If an entry includes an image, drop the image and copy the rest verbatim.

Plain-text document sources
-*-*-

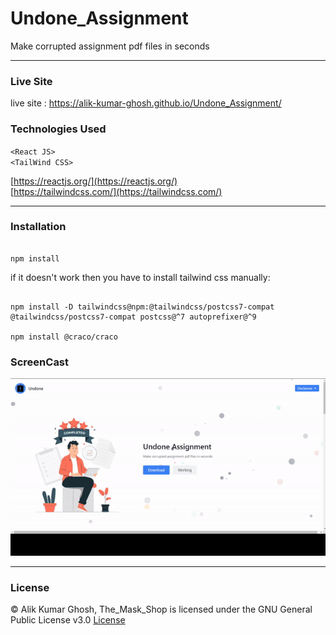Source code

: # Undone_Assignment
Make corrupted assignment pdf files in seconds

---

### Live Site

live site : https://alik-kumar-ghosh.github.io/Undone_Assignment/

### Technologies Used
`<React JS> ` <br>
` <TailWind CSS> `<br>

[https://reactjs.org/](https://reactjs.org/) <br>
[https://tailwindcss.com/](https://tailwindcss.com/) <br>


---

### Installation 

```

npm install 

```

if it doesn't work then you have to install tailwind css manually:

```

npm install -D tailwindcss@npm:@tailwindcss/postcss7-compat @tailwindcss/postcss7-compat postcss@^7 autoprefixer@^9

npm install @craco/craco

```
 
 ### ScreenCast
 
 ![alt text](src/assets/Undone.gif "screnCap")
 
 ---

 ### License
 
 © Alik Kumar Ghosh, The_Mask_Shop is licensed under the GNU General Public License v3.0 [License]()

-*-*-

■ **Written response**
Source code

: # Undone_Assignment
Make corrupted assignment pdf files in seconds

---

### Live Site

live site : https://alik-kumar-ghosh.github.io/Undone_Assignment/

### Technologies Used
`<React JS> ` <br>
` <TailWind CSS> `<br>

[https://reactjs.org/](https://reactjs.org/) <br>
[https://tailwindcss.com/](https://tailwindcss.com/) <br>


---

### Installation 

```

npm install 

```

if it doesn't work then you have to install tailwind css manually:

```

npm install -D tailwindcss@npm:@tailwindcss/postcss7-compat @tailwindcss/postcss7-compat postcss@^7 autoprefixer@^9

npm install @craco/craco

```
 
 ### ScreenCast
 
 ![alt text](src/assets/Undone.gif "screnCap")
 
 ---

 ### License
 
 © Alik Kumar Ghosh, The_Mask_Shop is licensed under the GNU General Public License v3.0 [License]()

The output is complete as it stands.